Dos días después, McEwen dio una entrevista a la televisora canadiense Business News Network. Sin pelos en la lengua confesó: “Los cárteles están activos ahí. Generalmente tenemos una buena relación con ellos. Si queremos ir a explorar a algún lado, les preguntamos, y te dicen: ‘No, pero regresen en un par de semanas y terminamos lo que estamos haciendo’  Las declaraciones levantaron una intensa polémica. Tres días más tarde, McEwan se retractó y ofreció disculpas por “el malentendido” que “creó la impresión totalmente falsa entre los medios mexicanos de que teníamos contacto regular con elementos criminales en su sociedad”.

El hecho dista de ser un incidente aislado. Muestra la compleja relación que se ha entablado en México entre las empresas mineras y el crimen organizado. Una relación que tiene varias facetas: la abierta colaboración entre ambos negocios, la conversión de narcotraficantes en empresarios del sector, y la extorsión y el robo de los cárteles a las compañías.”. (Hernandez Navarro, 2017).
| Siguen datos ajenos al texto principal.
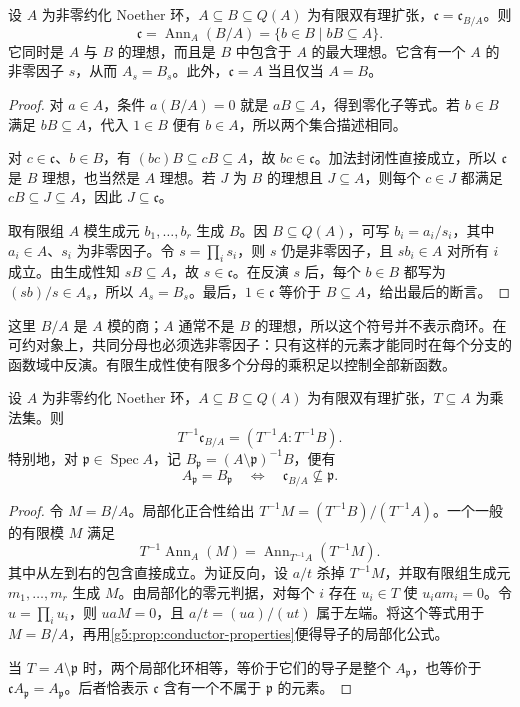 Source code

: \begin{proposition}\label{g5:prop:conductor-properties}
	设 \(A\) 为非零约化 Noether 环，\(A\subseteq B\subseteq Q(A)\) 为有限双有理扩张，\(\mathfrak c=\mathfrak c_{B/A}\)。则
	\[
	\mathfrak c=\operatorname{Ann}_A(B/A)
	=\{b\in B\mid bB\subseteq A\}.
	\]
	它同时是 \(A\) 与 \(B\) 的理想，而且是 \(B\) 中包含于 \(A\) 的最大理想。它含有一个 \(A\) 的非零因子 \(s\)，从而 \(A_s=B_s\)。此外，\(\mathfrak c=A\) 当且仅当 \(A=B\)。
\end{proposition}
\begin{proof}
	对 \(a\in A\)，条件 \(a(B/A)=0\) 就是 \(aB\subseteq A\)，得到零化子等式。若 \(b\in B\) 满足 \(bB\subseteq A\)，代入 \(1\in B\) 便有 \(b\in A\)，所以两个集合描述相同。

	对 \(c\in\mathfrak c\)、\(b\in B\)，有 \((bc)B\subseteq cB\subseteq A\)，故 \(bc\in\mathfrak c\)。加法封闭性直接成立，所以 \(\mathfrak c\) 是 \(B\) 理想，也当然是 \(A\) 理想。若 \(J\) 为 \(B\) 的理想且 \(J\subseteq A\)，则每个 \(c\in J\) 都满足 \(cB\subseteq J\subseteq A\)，因此 \(J\subseteq\mathfrak c\)。

	取有限组 \(A\) 模生成元 \(b_1,\ldots,b_r\) 生成 \(B\)。因 \(B\subseteq Q(A)\)，可写 \(b_i=a_i/s_i\)，其中 \(a_i\in A\)、\(s_i\) 为非零因子。令 \(s=\prod_i s_i\)，则 \(s\) 仍是非零因子，且 \(sb_i\in A\) 对所有 \(i\) 成立。由生成性知 \(sB\subseteq A\)，故 \(s\in\mathfrak c\)。在反演 \(s\) 后，每个 \(b\in B\) 都写为 \((sb)/s\in A_s\)，所以 \(A_s=B_s\)。最后，\(1\in\mathfrak c\) 等价于 \(B\subseteq A\)，给出最后的断言。
\end{proof}

这里 \(B/A\) 是 \(A\) 模的商；\(A\) 通常不是 \(B\) 的理想，所以这个符号并不表示商环。在可约对象上，共同分母也必须选非零因子：只有这样的元素才能同时在每个分支的函数域中反演。有限生成性使有限多个分母的乘积足以控制全部新函数。

\begin{proposition}\label{g5:prop:conductor-localization}
	设 \(A\) 为非零约化 Noether 环，\(A\subseteq B\subseteq Q(A)\) 为有限双有理扩张，\(T\subseteq A\) 为乘法集。则
	\[
	T^{-1}\mathfrak c_{B/A}
	=(T^{-1}A:T^{-1}B).
	\]
	特别地，对 \(\mathfrak p\in\operatorname{Spec}A\)，记
	\(B_{\mathfrak p}=(A\setminus\mathfrak p)^{-1}B\)，便有
	\[
	A_{\mathfrak p}=B_{\mathfrak p}
	\quad\Longleftrightarrow\quad
	\mathfrak c_{B/A}\not\subseteq\mathfrak p.
	\]
\end{proposition}
\begin{proof}
	令 \(M=B/A\)。局部化正合性给出
	\(T^{-1}M=(T^{-1}B)/(T^{-1}A)\)。一个一般的有限模 \(M\) 满足
	\[
	T^{-1}\operatorname{Ann}_A(M)
	=\operatorname{Ann}_{T^{-1}A}(T^{-1}M).
	\]
	其中从左到右的包含直接成立。为证反向，设 \(a/t\) 杀掉 \(T^{-1}M\)，并取有限组生成元 \(m_1,\ldots,m_r\) 生成 \(M\)。由局部化的零元判据，对每个 \(i\) 存在 \(u_i\in T\) 使 \(u_i a m_i=0\)。令 \(u=\prod_i u_i\)，则 \(uaM=0\)，且 \(a/t=(ua)/(ut)\) 属于左端。将这个等式用于 \(M=B/A\)，再用\cref{g5:prop:conductor-properties}便得导子的局部化公式。

	当 \(T=A\setminus\mathfrak p\) 时，两个局部化环相等，等价于它们的导子是整个 \(A_{\mathfrak p}\)，也等价于 \(\mathfrak c A_{\mathfrak p}=A_{\mathfrak p}\)。后者恰表示 \(\mathfrak c\) 含有一个不属于 \(\mathfrak p\) 的元素。
\end{proof}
[7] En el estado mexicano de Veracruz, se ha encontrado una narcofosa con proporciones enormes, en donde organizaciones de familiares de desaparecidos, a falta de la actuación de las autoridades han emprendido una búsqueda incesante de sus familiares, en un estado exuberante y rico en recursos naturales, donde también se ve la tragedia del crimen organizado y la corrupción , donde gobernadores se enriquecen para huír después, donde existen proyectos extractivistas  y petroleros, y grupos criminales sanguinarios como los Zetas imponen su ley, allí, en un predio sin nombre se encontraban los restos de personas desaparecidas:

“Dicho panteón ilegal fue descubierto a raíz de que madres del Colectivo Solecito recibieron lo que llamaron un “regalo” de la delincuencia organizada, el 10 de mayo del 2016.

Mediante copias de croquis y mapas dibujados a mano en hojas de papel bond, con decenas de cruces marcadas, los familiares de los desaparecidos hallaron ese predio.”( (Zavaleta, 2017).
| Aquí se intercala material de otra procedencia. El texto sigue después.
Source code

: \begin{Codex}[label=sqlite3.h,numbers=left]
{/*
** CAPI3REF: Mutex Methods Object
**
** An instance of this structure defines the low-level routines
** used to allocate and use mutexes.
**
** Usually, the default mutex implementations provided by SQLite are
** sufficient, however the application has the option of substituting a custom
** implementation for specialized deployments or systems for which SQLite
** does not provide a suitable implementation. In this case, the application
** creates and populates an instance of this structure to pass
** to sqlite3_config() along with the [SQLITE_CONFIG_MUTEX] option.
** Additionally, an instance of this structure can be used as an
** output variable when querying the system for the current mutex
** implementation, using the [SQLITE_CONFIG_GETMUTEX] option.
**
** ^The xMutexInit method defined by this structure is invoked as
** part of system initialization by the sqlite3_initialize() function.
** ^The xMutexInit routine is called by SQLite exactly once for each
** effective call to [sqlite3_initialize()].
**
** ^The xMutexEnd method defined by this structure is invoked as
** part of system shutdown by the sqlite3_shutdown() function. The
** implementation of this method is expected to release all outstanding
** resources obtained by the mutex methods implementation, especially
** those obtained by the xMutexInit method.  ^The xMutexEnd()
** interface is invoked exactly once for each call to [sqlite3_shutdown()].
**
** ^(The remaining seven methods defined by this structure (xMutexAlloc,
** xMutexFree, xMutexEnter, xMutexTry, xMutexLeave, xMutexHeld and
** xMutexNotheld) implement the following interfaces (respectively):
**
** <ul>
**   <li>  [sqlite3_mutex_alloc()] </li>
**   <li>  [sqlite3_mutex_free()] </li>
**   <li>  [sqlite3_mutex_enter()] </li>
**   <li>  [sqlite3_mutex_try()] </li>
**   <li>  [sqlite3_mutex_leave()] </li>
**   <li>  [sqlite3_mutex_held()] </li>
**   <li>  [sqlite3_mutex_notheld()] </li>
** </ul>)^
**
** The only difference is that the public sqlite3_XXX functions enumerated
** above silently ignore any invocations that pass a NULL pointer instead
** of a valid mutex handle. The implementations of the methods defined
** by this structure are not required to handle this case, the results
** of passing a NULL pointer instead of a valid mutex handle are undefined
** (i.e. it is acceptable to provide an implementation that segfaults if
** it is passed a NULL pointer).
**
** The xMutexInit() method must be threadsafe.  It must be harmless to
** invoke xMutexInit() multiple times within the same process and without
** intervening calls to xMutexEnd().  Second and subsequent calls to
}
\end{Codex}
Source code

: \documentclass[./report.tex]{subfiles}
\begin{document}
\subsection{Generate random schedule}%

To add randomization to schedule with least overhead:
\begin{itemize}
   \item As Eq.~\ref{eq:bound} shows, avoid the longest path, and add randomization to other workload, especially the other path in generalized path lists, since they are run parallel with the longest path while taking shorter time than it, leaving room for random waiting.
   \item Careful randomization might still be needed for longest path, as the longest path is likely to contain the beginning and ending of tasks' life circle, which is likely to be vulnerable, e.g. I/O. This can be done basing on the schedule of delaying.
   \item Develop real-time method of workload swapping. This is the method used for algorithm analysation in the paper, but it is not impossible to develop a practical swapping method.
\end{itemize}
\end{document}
 En el cual según integrantes de estos colectivos de búsqueda de familiares, se han encontrado 249 cráneos y más de 10 mil restos óseos. Y así como estos casos hay historias de horror donde las autoridades con tal de maquillar la realidad y su números, con tal demostrar eficiencia y necesariedad llegan a ocultar el terror, rompiendo todos los protocolos de acceso a la justicia por parte de los familiares y de las víctimas de estos crímenes de lesa humanidad.
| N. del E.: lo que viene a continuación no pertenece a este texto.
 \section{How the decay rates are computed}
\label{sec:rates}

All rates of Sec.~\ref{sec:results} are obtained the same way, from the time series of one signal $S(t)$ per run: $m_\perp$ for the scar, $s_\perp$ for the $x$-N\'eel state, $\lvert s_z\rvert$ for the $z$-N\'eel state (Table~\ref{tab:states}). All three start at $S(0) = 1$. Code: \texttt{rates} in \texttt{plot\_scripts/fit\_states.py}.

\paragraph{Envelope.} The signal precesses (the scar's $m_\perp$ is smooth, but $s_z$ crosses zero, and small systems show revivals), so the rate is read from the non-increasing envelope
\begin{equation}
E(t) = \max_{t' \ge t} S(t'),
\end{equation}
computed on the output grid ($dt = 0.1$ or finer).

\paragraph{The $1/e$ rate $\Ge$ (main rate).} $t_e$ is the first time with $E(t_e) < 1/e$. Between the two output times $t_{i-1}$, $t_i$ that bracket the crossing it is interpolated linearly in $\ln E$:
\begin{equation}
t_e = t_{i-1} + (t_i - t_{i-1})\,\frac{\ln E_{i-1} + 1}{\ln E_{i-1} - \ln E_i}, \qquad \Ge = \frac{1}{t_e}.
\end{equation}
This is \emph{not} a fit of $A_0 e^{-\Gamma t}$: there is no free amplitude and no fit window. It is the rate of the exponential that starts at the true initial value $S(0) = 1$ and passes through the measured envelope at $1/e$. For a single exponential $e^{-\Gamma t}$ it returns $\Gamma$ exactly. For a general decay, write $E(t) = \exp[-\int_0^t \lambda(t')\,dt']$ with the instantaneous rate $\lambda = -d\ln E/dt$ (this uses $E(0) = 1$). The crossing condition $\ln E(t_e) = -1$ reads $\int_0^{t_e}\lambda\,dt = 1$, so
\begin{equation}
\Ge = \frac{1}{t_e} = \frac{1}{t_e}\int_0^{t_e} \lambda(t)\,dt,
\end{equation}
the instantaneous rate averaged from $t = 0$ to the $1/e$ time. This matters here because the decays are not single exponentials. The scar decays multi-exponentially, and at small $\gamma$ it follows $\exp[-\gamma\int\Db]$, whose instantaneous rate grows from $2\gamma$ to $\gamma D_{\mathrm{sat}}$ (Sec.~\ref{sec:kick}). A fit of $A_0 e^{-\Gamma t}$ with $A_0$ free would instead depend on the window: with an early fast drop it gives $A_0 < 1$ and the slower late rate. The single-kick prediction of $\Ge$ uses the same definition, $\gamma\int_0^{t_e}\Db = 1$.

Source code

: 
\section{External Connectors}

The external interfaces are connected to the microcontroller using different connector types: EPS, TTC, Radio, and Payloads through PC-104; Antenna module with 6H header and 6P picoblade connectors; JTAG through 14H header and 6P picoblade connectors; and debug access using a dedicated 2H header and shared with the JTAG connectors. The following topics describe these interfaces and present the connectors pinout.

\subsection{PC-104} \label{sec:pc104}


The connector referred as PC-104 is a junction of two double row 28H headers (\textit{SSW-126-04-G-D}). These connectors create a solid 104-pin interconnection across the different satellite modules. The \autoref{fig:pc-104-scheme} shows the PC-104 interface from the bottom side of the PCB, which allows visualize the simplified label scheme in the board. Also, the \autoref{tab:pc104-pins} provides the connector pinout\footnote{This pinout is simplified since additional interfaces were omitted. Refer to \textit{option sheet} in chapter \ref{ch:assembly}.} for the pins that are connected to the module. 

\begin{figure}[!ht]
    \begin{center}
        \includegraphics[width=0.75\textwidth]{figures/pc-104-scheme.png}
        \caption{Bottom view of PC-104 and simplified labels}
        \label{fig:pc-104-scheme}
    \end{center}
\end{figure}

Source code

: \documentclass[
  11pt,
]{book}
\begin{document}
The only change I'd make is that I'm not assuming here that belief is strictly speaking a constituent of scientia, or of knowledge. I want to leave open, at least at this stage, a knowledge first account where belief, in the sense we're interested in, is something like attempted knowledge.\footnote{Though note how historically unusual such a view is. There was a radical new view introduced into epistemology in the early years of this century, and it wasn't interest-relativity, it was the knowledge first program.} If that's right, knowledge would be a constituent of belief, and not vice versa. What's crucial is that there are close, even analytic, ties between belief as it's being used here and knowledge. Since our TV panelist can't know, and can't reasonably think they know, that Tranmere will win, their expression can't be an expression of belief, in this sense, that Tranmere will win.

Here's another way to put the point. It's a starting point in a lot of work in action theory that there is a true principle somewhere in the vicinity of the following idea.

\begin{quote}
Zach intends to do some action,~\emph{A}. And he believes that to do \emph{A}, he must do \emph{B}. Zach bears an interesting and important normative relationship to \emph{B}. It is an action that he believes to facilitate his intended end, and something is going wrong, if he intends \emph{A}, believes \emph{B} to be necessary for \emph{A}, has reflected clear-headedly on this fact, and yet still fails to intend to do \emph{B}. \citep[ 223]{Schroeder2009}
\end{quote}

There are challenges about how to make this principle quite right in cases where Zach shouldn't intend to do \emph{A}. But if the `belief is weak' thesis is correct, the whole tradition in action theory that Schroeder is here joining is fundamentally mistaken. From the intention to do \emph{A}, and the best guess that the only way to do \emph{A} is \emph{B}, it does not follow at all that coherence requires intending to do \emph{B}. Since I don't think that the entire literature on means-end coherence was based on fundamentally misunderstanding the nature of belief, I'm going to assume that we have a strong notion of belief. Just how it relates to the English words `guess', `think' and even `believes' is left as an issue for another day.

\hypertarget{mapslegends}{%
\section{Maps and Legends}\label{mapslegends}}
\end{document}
[8] Dentro de los ejemplos del ejercicio del necropoder, tenemos regiones enteras sometidas al colonialismo y su subsecuente destrucción, entre ellos está la colonización de Gaza por Israel, la guerra de Siria, en su expresión más álgida, y la actual guerra al narcotráfico en México, sin embargo y como lo expone M´bembe:

“Tomemos el ejemplo de África. La economía política del Estado ha cambiado de forma espectacular durante el último cuarto del siglo XX. Numerosos Estados africanos ya no pueden reivindicar un monopolio sobre la violencia y los medios de coerción en su territorio; ni sobre los limites territoriales. La propia coerción se ha convertido en un producto de mercado. La mano de obra militar se compra y se vende en un mercado en el que la identidad de los proveedores y compradores esta prácticamente desprovista de sentido. Milicias urbanas, ejércitos privados, ejércitos de señores locales, firmas de seguridad privadas y ejércitos estatales proclaman, todos a Ia vez, su derecho a ejercer Ia violencia y a matar. Estados vecinos y grupúsculos rebeldes alquilan ejércitos a los Estados pobres. La violencia no gubernamental conlleva dos recursos coercitivos decisivos: trabajo y minerales. Cada vez más, Ia amplia mayoría de los ejércitos se compone de ciudadanos-soldado, niños-soldado, soldados y corsarios.”  (M´bembe, 2006: 58).